‘This is climate change’: July was world’s hottest month on record

The Earth saw its hottest July since records began this year, as scientists warned “this is climate change”.

According to the National Oceanic and Atmospheric Administration (NOAA), a US weather agency, the planet averaged 16.73 degrees celcius last month, beating the previous record set in July 2016, which was also tied in 2019 and 2020.

The last seven Julys, from 2015 to 2021, have been the hottest seven Julys on record, said NOAA climatologist Ahira Sanchez-Lugo.

Parts of the US and Europe have been experiencing extreme heat waves since July, and NOAA Administrator Rick Spinrad said: “This new record adds to the disturbing and disruptive path that climate change has set for the globe.”

“This is climate change,” said Pennsylvania State University climate scientist Michael Mann.

“It is an exclamation mark on a summer of unprecedented heat, drought, wildfires and flooding.”

Earlier this week, a prestigious United Nations science panel warned of worsening climate change caused by the burning of coal, oil and natural gas and other human activity.

Warming on land in western North America and in parts of Europe and Asia really drove the record-setting heat, Sanchez-Lugo said.

While the worldwide temperature was barely higher than the record, what shattered it was land temperature over the Northern Hemisphere, she said.

Northern Hemisphere temperatures were a third of a degree (.19 degrees Celsius) higher than the previous record set in July 2012, which for temperature records is “a wide margin,” Sanchez-Lugo said.

July is the hottest month of the year for the globe, so this is also the hottest month on record.

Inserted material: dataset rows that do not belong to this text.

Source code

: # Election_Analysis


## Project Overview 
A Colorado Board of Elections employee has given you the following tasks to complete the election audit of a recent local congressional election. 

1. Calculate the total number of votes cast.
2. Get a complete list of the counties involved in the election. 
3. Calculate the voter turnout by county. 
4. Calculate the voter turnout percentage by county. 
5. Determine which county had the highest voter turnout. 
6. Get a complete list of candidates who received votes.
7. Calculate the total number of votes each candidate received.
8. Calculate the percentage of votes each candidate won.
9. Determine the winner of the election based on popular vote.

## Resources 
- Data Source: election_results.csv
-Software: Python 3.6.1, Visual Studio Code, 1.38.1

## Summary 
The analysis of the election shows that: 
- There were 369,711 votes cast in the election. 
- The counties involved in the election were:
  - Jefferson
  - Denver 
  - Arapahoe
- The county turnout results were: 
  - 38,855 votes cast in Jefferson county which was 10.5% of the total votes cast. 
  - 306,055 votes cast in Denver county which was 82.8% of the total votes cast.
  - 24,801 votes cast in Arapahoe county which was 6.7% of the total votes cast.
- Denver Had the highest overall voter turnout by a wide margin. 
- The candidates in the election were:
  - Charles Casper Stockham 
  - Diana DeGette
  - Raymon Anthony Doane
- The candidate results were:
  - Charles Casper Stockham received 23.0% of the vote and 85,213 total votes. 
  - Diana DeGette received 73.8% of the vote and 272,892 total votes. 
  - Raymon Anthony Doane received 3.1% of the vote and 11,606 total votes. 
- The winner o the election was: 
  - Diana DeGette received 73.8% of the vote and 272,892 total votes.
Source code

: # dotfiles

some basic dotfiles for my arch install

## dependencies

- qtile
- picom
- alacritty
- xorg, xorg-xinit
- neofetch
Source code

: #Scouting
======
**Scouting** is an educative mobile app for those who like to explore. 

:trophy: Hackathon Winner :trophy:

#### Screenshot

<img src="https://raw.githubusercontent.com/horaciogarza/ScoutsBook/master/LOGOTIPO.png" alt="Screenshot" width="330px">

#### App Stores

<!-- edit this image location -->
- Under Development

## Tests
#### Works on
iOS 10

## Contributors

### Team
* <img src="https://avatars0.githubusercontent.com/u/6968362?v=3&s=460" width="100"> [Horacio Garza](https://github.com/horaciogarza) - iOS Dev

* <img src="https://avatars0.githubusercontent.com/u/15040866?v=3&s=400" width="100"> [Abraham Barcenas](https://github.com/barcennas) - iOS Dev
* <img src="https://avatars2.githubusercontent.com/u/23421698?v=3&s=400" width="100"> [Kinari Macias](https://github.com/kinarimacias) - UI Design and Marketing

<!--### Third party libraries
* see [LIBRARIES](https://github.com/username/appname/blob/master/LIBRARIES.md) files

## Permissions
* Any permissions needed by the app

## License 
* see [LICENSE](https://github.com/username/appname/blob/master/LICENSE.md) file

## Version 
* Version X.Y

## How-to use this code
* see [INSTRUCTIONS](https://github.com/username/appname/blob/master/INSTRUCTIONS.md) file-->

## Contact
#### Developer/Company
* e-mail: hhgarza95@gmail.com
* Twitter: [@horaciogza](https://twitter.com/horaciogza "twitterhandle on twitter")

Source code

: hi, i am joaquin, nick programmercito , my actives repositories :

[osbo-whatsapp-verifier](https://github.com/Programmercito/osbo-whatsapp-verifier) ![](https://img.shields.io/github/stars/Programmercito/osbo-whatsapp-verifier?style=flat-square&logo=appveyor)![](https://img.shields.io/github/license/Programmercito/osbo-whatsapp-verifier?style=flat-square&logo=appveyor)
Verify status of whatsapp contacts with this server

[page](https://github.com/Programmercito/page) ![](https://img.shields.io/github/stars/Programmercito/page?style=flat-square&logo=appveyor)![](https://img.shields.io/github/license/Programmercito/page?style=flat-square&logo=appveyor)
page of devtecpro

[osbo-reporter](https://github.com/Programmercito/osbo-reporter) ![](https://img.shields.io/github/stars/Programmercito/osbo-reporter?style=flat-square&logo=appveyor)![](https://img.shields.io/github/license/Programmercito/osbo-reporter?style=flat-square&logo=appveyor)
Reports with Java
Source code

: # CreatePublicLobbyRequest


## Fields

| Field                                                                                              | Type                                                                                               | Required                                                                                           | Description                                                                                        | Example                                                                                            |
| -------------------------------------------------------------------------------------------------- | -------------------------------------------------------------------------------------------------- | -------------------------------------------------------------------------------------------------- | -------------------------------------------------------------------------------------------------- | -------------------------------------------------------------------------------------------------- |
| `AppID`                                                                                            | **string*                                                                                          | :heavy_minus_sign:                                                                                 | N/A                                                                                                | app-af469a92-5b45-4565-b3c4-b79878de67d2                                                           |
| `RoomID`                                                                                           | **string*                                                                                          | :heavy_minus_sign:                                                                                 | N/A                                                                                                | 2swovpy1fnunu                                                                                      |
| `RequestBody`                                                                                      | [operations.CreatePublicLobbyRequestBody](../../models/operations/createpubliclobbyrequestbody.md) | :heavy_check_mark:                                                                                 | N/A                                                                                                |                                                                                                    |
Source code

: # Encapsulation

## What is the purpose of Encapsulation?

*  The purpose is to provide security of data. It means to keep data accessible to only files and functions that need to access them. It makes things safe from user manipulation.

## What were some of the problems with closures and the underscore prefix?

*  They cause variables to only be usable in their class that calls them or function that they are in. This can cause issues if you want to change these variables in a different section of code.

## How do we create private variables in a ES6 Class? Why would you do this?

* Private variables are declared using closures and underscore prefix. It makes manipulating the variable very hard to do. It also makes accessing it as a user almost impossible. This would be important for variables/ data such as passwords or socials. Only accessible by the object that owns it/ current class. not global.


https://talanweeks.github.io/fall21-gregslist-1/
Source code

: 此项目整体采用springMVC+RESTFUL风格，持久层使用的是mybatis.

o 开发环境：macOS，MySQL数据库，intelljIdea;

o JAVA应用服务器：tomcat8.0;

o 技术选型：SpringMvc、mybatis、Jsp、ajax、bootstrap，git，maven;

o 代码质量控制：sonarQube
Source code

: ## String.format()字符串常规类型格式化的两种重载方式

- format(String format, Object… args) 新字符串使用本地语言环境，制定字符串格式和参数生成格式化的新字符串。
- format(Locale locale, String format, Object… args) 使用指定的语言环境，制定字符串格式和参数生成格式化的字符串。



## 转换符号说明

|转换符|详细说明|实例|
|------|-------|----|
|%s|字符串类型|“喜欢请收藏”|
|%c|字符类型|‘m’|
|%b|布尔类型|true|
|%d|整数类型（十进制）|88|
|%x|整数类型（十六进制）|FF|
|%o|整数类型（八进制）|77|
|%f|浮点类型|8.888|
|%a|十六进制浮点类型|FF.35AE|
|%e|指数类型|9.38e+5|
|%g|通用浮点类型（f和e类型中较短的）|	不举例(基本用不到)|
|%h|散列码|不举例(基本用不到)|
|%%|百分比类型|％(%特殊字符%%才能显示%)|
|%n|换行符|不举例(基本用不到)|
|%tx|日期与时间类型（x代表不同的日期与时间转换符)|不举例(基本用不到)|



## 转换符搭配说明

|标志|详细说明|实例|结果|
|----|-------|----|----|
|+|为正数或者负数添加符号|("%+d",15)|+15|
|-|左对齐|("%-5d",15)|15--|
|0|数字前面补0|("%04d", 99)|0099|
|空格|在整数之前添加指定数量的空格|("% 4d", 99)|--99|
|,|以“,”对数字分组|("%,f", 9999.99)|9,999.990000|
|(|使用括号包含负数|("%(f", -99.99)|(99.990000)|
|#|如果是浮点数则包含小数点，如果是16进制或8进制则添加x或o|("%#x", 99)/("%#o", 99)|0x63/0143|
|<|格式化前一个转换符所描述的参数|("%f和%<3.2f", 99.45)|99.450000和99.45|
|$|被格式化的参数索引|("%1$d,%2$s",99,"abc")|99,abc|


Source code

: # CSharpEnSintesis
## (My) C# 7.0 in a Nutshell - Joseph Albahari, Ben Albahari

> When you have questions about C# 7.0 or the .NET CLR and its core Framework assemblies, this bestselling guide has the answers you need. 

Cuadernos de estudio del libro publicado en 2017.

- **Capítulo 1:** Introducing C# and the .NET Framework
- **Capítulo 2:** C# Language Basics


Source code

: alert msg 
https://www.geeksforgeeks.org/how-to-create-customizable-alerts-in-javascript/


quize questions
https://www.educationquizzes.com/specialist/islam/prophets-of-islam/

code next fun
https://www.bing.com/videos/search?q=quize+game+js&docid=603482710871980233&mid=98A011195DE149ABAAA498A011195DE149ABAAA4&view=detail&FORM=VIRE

Even with a scorching July and a nasty June, this year so far is only the sixth warmest on record.

That’s mostly because 2021 started cooler than recent years due to a La Nina cooling of the central Pacific that often reduces the global temperature average, Sanchez-Lugo said.

“One month by itself does not say much, but that this was a La Nina year and we still had the warmest temperatures on record…fits with the pattern of what we have been seeing for most of the last decade now,” said University of Illinois meteorology professor Donald Wuebbles.